I drive through the jungle every day at noon. It is a small strip of road connecting two thoroughfares. On one side loom corporate buildings with extraterrestrial names. On the other is Terra Infirma, a midden of garbage pullulant with nascent life. The submerged bones of abandoned vehicles are festive with washing as newer dwellings of tarp and tin mushroom past the squelch of tamped plastic.
One afternoon I surprised a little girl in a blue skirt dancing alone in the rain. The jungle had her at its mercy — chikungunya, dengue, diarrhoea, encephalitis — who knows what next, man-eaters, child eaters all. The pale horseman was everywhere, and what did she have as defence?
When I was her age, man-eaters were a real presence in my life. I’d met a few at the zoo, but more in the tales of that intrepid hunter, Jim Corbett. The misty Himalayas, with their uncertain huddle of villages existed for the sole purpose of Corbett’s man-friendly gun. To my eight-year-old eyes, the unstated story was far more vivid: a bunch of craven villagers bullied by a tiger gone rogue, approach noble gora with gun. After that, easy-peasy: build machan, tether goat, beat drums loud enough to wake the napping beast, and step aside to let Corbett take aim.
The books, all of them, ended with a triumphant picture of Corbett, jackbooted foot planted on a stripy carcass, while a servile contingent cheered at a remove. Since none of those books had pictures, I must have imagined it all.
There is one fact I’m sure I did not imagine. All Corbett’s books had children stuffing themselves with halwa-puri.

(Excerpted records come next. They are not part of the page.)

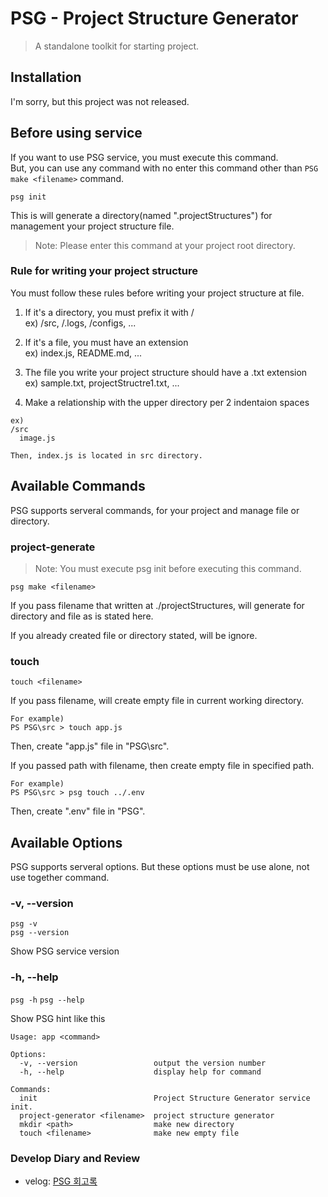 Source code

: # PSG - Project Structure Generator

> A standalone toolkit for starting project.

## Installation

I'm sorry, but this project was not released.

## Before using service

If you want to use PSG service, you must execute this command.  
But, you can use any command with no enter this command other than `PSG make <filename>` command.

`psg init`

This is will generate a directory(named ".projectStructures") for management your project structure file.

> Note: Please enter this command at your project root directory.

### Rule for writing your project structure

You must follow these rules before writing your project structure at file.

1. If it's a directory, you must prefix it with /  
ex) /src, /.logs, /configs, ...

2. If it's a file, you must have an extension  
ex) index.js, README.md, ...

3. The file you write your project structure should have a .txt extension  
ex) sample.txt, projectStructre1.txt, ...

4. Make a relationship with the upper directory per 2 indentaion spaces  
```
ex)
/src
  image.js

Then, index.js is located in src directory.
```

## Available Commands

PSG supports serveral commands, for your project and manage file or directory.

### project-generate

> Note: You must execute psg init before executing this command.

`psg make <filename>`

If you pass filename that written at ./projectStructures, will generate for directory and file as is stated here.

If you already created file or directory stated, will be ignore.

### touch

`touch <filename>`

If you pass filename, will create empty file in current working directory.

```
For example)
PS PSG\src > touch app.js
```

Then, create "app.js" file in "PSG\src".

If you passed path with filename, then create empty file in specified path.

```
For example)
PS PSG\src > psg touch ../.env
```

Then, create ".env" file in "PSG".

## Available Options

PSG supports serveral options. But these options must be use alone, not use together command.

### -v, --version

`psg -v`  
`psg --version`

Show PSG service version

### -h, --help

`psg -h`
`psg --help`

Show PSG hint like this

```
Usage: app <command>

Options:
  -v, --version                 output the version number
  -h, --help                    display help for command 

Commands:
  init                          Project Structure Generator service init.
  project-generator <filename>  project structure generator
  mkdir <path>                  make new directory
  touch <filename>              make new empty file
```

### Develop Diary and Review

- velog: <a href="https://velog.io/@shin0805/series/PSG-%ED%9A%8C%EA%B3%A0%EB%A1%9D" target="_blank">PSG 회고록</a> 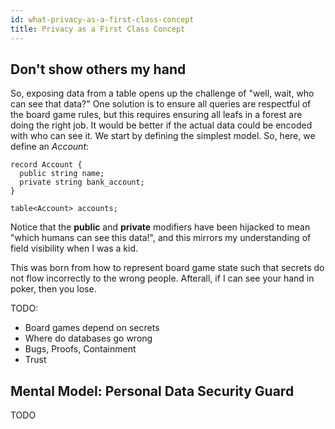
```yaml
---
id: what-privacy-as-a-first-class-concept
title: Privacy as a First Class Concept
---
```


Don't show others my hand
-------------------------

So, exposing data from a table opens up the challenge of "well, wait, who can see that data?" One solution is to ensure all queries are respectful of the board game rules, but this requires ensuring all leafs in a forest are doing the right job. It would be better if the actual data could be encoded with who can see it. We start by defining the simplest model. So, here, we define an *Account*:

```adama
record Account {
  public string name;
  private string bank_account;
}

table<Account> accounts;
```

Notice that the **public** and **private** modifiers have been hijacked to mean "which humans can see this data!", and this mirrors my understanding of field visibility when I was a kid.

This was born from how to represent board game state such that secrets do not flow incorrectly to the wrong people. Afterall, if I can see your hand in poker, then you lose.

TODO:
* Board games depend on secrets
* Where do databases go wrong
* Bugs, Proofs, Containment
* Trust

Mental Model: Personal Data Security Guard
------------------------------------------
TODO
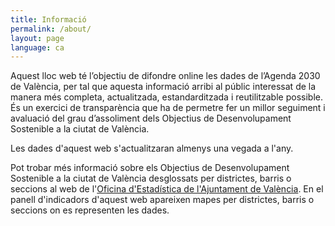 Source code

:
 ```yaml
---
title: Informació
permalink: /about/
layout: page
language: ca
---
```



Aquest lloc web té l’objectiu de difondre online les dades de l’Agenda 2030 de València, per tal que 
aquesta informació arribi al públic interessat de la manera més completa, actualitzada, estandarditzada i 
reutilitzable possible. És un exercici de transparència que ha de permetre fer un millor seguiment i 
avaluació del grau d’assoliment dels Objectius de Desenvolupament Sostenible a la ciutat de València.

Les dades d'aquest web s'actualitzaran almenys una vegada a l'any.

Pot trobar més informació sobre els Objectius de Desenvolupament Sostenible a la ciutat de València desglossats per districtes, barris o seccions al web 
de l'[Oficina d'Estadística de l'Ajuntament de València](https://www.valencia.es/cas/estadistica/ods_principal). En el panell d'indicadors d'aquest web apareixen mapes per districtes, barris o seccions on es representen les dades.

Now what exactly was that? “There’s halwa and then there’s puri,” my mother stated, totally ignoring the hyphen. That hyphen was everything. Without it, halwa, any halwa, no matter how delectable, was just a sticky sweet, and puri a trifling dirigible. That hyphen commandeered their coincidence: halwa-puri became the stuff you battened on when man-eaters were on the prowl.
My mother’s efforts at Corbett cuisine made even our cat look smug. What good could it do against a tiger? I don’t remember anything of Corbett’s tigers, but I’ve thought of his halwa-puri every day since I began navigating the jungle.
Then yesterday, an emergency took me down that road at 6 am. At the corner is New Hindustan Chinese, usually shuttered, barred and locked. It was open this morning, and judging from the buzz, business was booming.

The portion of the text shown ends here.